What to produce: The answer is a stretch of the material below, returned exactly: the line containing "kafka_metrics_content[:2000]", the line containing "- INSERT, UPDATE, DELETE", and all lines between.

Excerpted records:
=== Section Start ===

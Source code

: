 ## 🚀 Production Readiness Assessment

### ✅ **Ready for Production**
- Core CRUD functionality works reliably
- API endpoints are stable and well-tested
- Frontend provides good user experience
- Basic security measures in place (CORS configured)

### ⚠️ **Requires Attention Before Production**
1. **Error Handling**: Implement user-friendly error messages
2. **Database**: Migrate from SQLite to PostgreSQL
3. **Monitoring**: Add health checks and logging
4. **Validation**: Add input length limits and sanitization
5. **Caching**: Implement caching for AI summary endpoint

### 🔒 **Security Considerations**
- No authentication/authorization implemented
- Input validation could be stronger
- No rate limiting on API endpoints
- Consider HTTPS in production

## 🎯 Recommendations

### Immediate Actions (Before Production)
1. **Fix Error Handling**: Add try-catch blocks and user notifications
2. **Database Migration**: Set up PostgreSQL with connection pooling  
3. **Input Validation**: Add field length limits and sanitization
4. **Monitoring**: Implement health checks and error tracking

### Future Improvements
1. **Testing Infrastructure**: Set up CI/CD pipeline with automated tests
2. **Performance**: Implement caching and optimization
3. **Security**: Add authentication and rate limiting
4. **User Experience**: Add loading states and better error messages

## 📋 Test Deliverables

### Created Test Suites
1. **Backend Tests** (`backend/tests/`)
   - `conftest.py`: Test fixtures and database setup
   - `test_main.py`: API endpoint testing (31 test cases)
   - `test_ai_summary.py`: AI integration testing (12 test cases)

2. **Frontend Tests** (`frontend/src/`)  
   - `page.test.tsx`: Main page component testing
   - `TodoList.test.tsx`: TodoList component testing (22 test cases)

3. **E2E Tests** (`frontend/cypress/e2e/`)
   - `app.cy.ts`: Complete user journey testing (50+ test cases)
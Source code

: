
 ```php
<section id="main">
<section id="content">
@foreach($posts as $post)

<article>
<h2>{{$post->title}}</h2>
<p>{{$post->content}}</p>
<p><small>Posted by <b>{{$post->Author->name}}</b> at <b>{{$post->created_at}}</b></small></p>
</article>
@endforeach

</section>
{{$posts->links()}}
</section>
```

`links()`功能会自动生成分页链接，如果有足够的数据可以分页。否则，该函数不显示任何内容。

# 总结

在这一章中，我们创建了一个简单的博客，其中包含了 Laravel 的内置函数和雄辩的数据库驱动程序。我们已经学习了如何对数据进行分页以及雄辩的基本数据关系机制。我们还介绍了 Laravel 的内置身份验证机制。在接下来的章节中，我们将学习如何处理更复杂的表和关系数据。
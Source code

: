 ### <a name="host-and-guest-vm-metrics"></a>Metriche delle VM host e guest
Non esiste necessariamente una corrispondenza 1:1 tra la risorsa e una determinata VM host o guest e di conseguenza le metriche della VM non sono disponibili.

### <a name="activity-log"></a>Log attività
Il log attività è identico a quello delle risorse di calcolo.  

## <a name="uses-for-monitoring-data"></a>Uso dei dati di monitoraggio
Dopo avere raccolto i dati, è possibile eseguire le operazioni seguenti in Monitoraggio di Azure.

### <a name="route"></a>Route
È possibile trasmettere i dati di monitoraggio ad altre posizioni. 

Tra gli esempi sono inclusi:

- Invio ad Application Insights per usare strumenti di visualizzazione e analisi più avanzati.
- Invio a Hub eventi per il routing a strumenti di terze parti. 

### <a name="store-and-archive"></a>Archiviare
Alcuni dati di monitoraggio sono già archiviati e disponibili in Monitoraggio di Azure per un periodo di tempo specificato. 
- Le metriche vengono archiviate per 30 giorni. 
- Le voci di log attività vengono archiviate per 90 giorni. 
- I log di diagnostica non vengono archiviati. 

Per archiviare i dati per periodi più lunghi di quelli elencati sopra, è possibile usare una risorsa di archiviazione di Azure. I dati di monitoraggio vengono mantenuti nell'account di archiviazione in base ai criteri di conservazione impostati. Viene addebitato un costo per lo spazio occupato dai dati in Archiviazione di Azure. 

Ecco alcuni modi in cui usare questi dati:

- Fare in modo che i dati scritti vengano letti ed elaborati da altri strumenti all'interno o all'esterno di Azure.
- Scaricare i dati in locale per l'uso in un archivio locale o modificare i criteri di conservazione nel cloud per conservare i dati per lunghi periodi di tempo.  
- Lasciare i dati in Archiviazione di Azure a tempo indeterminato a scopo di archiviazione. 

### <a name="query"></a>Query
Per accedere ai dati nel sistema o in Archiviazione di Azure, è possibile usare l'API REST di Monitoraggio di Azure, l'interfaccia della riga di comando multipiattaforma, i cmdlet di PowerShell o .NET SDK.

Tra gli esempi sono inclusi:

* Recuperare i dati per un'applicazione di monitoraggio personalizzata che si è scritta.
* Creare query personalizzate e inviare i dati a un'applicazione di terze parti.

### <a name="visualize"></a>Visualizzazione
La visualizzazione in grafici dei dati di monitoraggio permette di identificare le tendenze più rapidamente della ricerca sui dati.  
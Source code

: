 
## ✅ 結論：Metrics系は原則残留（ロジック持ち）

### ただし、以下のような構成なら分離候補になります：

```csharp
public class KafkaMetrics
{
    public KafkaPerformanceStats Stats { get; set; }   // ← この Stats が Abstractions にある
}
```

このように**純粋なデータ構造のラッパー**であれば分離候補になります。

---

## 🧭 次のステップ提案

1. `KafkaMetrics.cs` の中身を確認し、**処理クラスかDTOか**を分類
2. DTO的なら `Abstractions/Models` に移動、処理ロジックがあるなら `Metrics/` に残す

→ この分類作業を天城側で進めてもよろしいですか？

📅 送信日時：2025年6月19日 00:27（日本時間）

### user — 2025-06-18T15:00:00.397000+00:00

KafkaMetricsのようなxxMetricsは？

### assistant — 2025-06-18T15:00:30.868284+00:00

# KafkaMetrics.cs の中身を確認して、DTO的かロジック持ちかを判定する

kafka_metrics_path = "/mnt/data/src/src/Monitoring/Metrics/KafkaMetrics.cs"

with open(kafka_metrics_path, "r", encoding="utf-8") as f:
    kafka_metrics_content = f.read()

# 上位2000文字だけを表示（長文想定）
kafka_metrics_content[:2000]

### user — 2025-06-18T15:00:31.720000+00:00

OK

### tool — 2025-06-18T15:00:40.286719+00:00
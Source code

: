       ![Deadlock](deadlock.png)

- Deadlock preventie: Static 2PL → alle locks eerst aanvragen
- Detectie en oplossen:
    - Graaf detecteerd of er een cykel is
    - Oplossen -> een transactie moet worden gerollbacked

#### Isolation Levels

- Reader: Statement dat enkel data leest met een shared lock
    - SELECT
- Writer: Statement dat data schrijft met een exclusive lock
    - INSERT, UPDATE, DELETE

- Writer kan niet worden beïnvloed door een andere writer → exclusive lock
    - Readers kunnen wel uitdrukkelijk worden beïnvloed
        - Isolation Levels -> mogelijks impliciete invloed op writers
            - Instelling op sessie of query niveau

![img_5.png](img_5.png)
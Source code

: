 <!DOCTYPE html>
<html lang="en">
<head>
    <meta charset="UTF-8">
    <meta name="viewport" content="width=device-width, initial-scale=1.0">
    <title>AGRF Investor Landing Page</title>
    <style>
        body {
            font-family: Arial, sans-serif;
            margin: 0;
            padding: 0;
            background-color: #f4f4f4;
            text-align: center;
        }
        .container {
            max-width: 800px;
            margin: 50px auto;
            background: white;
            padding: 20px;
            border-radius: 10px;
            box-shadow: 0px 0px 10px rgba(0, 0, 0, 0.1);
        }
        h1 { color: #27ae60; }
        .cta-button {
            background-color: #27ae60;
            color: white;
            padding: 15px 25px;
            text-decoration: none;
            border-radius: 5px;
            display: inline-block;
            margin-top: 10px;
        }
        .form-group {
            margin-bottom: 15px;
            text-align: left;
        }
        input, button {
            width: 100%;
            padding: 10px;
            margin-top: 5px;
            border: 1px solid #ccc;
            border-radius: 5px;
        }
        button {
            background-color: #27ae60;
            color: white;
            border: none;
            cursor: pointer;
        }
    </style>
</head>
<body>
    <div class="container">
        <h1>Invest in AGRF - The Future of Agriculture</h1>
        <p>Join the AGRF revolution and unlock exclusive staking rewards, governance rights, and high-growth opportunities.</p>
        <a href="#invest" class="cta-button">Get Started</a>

=== Section End ===

Task answer:
kafka_metrics_content[:2000]

### user — 2025-06-18T15:00:31.720000+00:00

OK

### tool — 2025-06-18T15:00:40.286719+00:00
Source code

:       ![Deadlock](deadlock.png)

- Deadlock preventie: Static 2PL → alle locks eerst aanvragen
- Detectie en oplossen:
    - Graaf detecteerd of er een cykel is
    - Oplossen -> een transactie moet worden gerollbacked

#### Isolation Levels

- Reader: Statement dat enkel data leest met een shared lock
    - SELECT
- Writer: Statement dat data schrijft met een exclusive lock
    - INSERT, UPDATE, DELETE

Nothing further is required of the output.